[Records supplied Boundary: Start]

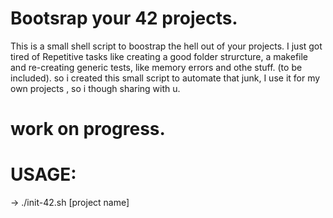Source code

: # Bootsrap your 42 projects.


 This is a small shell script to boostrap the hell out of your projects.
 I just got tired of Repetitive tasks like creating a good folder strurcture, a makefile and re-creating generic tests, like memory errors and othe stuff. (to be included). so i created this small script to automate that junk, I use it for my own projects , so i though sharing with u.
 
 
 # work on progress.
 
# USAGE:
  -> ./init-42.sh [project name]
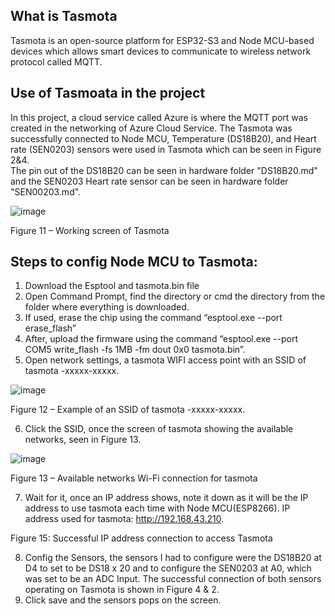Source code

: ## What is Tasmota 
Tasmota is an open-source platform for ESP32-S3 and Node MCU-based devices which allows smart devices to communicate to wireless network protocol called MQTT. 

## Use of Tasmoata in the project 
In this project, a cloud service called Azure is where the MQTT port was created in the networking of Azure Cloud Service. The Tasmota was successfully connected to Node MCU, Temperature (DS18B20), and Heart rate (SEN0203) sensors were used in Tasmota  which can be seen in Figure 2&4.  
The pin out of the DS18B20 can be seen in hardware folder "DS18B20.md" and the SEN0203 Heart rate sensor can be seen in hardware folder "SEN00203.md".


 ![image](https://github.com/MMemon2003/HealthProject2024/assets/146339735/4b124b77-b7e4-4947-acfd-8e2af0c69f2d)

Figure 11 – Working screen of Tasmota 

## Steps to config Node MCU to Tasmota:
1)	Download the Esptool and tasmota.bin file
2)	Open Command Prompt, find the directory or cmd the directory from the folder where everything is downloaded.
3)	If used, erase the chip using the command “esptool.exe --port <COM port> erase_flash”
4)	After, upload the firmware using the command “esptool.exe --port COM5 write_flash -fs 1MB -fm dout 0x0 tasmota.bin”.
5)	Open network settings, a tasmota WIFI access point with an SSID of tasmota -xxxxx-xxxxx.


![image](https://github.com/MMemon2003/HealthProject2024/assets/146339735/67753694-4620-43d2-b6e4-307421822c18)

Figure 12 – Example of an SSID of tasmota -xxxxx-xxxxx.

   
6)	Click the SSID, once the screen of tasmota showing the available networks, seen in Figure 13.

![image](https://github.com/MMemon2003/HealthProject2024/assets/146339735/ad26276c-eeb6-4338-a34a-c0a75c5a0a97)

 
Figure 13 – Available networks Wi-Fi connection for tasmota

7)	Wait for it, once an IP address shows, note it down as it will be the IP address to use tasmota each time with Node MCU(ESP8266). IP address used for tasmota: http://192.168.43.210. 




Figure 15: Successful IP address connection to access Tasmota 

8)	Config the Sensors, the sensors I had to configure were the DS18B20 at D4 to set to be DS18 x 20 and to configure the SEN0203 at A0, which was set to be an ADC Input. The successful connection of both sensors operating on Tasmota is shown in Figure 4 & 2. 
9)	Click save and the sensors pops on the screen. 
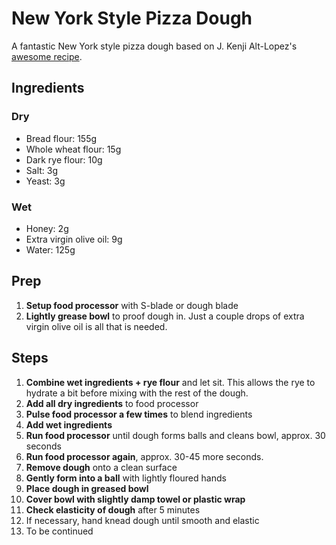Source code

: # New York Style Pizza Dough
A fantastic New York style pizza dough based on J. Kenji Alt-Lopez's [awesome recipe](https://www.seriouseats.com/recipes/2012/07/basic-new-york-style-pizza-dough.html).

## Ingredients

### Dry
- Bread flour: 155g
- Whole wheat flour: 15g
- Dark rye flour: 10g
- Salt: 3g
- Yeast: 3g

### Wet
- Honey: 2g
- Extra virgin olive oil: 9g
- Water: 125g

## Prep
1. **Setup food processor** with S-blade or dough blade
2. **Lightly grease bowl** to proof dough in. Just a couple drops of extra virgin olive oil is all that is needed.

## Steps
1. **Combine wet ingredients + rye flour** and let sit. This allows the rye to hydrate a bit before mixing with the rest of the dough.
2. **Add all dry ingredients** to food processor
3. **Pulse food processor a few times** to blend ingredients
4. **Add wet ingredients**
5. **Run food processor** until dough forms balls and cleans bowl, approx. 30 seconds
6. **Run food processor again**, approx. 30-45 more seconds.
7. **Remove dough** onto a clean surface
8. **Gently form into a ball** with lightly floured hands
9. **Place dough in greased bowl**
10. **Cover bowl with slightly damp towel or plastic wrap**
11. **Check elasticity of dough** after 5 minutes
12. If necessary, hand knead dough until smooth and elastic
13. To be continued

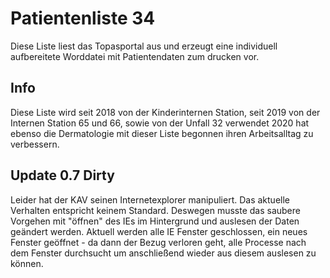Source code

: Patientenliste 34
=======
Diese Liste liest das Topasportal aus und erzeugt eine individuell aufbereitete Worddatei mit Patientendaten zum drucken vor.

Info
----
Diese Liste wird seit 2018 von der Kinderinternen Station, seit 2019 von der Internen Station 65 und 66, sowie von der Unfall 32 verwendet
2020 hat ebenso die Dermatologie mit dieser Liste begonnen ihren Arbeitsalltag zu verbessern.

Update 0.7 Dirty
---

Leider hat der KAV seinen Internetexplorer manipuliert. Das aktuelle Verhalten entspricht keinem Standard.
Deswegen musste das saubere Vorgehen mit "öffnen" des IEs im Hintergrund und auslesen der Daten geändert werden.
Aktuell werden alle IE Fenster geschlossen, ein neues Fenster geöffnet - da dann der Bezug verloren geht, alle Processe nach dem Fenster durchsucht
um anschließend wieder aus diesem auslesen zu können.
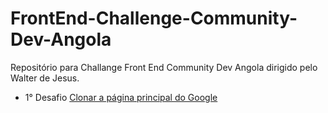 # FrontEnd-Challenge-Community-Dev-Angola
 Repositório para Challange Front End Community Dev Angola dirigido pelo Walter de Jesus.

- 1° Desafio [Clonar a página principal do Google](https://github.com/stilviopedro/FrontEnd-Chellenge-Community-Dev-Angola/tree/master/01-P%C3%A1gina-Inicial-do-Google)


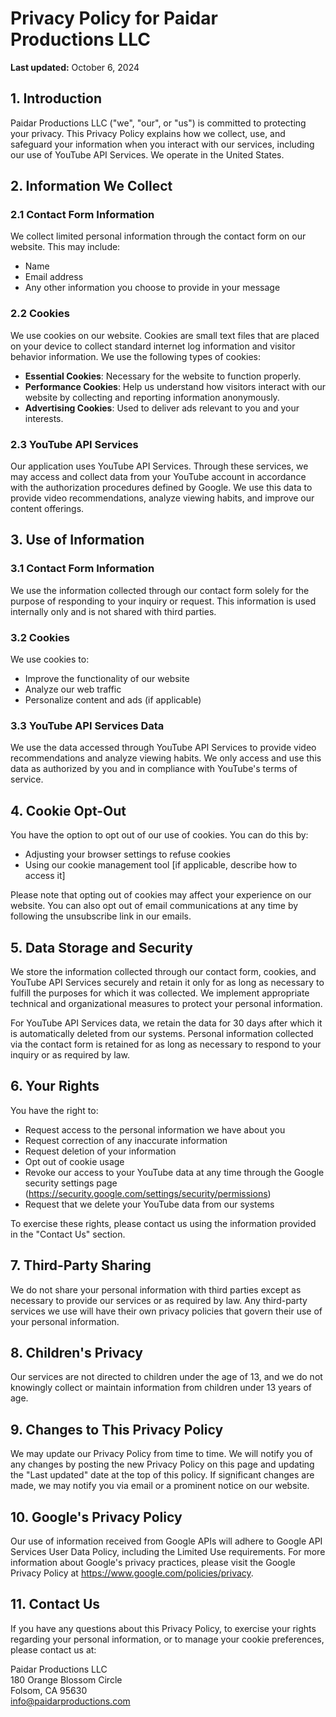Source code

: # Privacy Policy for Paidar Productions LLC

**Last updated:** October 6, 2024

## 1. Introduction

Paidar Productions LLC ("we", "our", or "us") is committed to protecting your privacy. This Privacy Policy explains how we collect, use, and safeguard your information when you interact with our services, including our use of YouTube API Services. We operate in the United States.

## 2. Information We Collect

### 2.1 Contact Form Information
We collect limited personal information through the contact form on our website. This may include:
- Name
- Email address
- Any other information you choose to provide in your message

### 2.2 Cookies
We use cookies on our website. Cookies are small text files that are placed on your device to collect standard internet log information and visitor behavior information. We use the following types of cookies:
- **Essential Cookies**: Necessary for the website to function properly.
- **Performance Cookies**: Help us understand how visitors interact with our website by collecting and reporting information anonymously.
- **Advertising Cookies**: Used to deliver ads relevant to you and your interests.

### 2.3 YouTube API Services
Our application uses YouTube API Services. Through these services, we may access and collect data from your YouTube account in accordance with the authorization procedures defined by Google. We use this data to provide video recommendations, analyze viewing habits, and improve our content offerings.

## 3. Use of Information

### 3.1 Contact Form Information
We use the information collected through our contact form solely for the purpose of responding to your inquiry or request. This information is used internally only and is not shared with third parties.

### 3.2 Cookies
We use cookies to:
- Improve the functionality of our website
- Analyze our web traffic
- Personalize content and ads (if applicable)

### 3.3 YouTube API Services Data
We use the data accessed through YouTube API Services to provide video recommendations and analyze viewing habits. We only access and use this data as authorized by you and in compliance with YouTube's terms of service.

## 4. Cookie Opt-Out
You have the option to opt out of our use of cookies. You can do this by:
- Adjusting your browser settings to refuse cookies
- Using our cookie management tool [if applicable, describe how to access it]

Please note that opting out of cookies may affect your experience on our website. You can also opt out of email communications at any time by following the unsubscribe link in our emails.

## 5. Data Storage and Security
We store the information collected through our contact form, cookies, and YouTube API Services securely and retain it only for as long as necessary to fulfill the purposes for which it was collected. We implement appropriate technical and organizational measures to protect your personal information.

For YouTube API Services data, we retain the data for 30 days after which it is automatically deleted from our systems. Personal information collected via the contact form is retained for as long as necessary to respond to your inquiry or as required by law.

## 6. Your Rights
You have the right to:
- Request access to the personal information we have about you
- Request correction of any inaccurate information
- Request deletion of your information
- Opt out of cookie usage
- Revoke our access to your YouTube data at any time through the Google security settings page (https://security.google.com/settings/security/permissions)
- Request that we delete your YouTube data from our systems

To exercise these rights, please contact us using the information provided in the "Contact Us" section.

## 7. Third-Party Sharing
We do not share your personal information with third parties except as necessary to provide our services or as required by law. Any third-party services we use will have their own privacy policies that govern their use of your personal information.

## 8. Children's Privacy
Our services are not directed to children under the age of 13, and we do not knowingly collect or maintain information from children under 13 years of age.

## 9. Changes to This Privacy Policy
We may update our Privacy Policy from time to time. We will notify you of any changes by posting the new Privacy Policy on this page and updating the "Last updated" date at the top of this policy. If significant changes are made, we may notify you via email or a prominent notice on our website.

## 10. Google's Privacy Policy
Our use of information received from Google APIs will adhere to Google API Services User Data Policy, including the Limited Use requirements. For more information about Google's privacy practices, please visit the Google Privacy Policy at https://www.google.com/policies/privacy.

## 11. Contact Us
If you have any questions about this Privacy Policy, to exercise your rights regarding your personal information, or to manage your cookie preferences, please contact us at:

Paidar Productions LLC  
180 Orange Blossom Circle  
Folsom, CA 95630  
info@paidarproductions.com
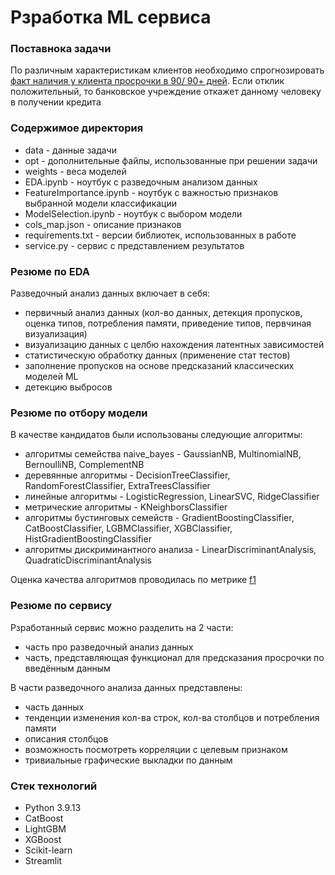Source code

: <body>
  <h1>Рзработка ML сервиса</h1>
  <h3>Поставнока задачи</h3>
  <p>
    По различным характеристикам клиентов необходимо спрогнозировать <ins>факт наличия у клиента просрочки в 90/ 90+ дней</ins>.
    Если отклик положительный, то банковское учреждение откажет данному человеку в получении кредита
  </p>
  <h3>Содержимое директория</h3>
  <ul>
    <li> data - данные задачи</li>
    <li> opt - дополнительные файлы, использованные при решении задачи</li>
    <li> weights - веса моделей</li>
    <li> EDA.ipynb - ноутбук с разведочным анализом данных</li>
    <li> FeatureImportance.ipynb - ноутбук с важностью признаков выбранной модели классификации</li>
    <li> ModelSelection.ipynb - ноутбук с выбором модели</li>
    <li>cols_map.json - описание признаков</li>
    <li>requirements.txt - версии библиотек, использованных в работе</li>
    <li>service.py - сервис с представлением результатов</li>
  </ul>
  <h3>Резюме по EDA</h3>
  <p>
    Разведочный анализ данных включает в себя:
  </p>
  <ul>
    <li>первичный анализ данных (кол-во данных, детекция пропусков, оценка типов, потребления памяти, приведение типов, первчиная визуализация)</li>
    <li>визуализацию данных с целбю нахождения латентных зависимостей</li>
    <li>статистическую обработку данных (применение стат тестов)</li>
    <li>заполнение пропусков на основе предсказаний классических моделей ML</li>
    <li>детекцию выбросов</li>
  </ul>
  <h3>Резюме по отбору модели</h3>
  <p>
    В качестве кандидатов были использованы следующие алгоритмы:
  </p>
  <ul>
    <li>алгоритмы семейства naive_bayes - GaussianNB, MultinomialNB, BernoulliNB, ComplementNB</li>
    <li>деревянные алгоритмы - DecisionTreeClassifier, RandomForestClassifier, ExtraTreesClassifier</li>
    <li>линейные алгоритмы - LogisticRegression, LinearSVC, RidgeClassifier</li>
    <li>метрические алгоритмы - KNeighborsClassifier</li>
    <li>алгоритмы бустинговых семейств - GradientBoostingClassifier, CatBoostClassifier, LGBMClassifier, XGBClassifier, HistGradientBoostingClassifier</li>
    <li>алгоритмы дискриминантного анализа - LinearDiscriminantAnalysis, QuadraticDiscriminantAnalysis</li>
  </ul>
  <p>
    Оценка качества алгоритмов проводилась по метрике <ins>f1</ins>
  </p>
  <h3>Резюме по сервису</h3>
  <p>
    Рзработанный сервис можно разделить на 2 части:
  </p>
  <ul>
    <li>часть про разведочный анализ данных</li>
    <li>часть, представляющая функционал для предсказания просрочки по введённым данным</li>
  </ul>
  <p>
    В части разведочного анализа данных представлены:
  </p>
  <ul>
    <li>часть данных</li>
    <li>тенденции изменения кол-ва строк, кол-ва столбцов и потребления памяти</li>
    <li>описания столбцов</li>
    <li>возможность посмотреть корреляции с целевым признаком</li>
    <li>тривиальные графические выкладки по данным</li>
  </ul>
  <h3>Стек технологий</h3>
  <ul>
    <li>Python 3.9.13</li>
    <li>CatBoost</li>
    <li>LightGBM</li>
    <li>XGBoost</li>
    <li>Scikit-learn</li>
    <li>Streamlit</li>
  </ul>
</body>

[Records supplied Boundary: End]

- What is expected -
Once you reach the line that contains "<li>тривиальные графические выкладки", print it and every line after it exactly as written, stopping at the last line of the records and adding nothing.

- Exercise output -
    <li>тривиальные графические выкладки по данным</li>
  </ul>
  <h3>Стек технологий</h3>
  <ul>
    <li>Python 3.9.13</li>
    <li>CatBoost</li>
    <li>LightGBM</li>
    <li>XGBoost</li>
    <li>Scikit-learn</li>
    <li>Streamlit</li>
  </ul>
</body>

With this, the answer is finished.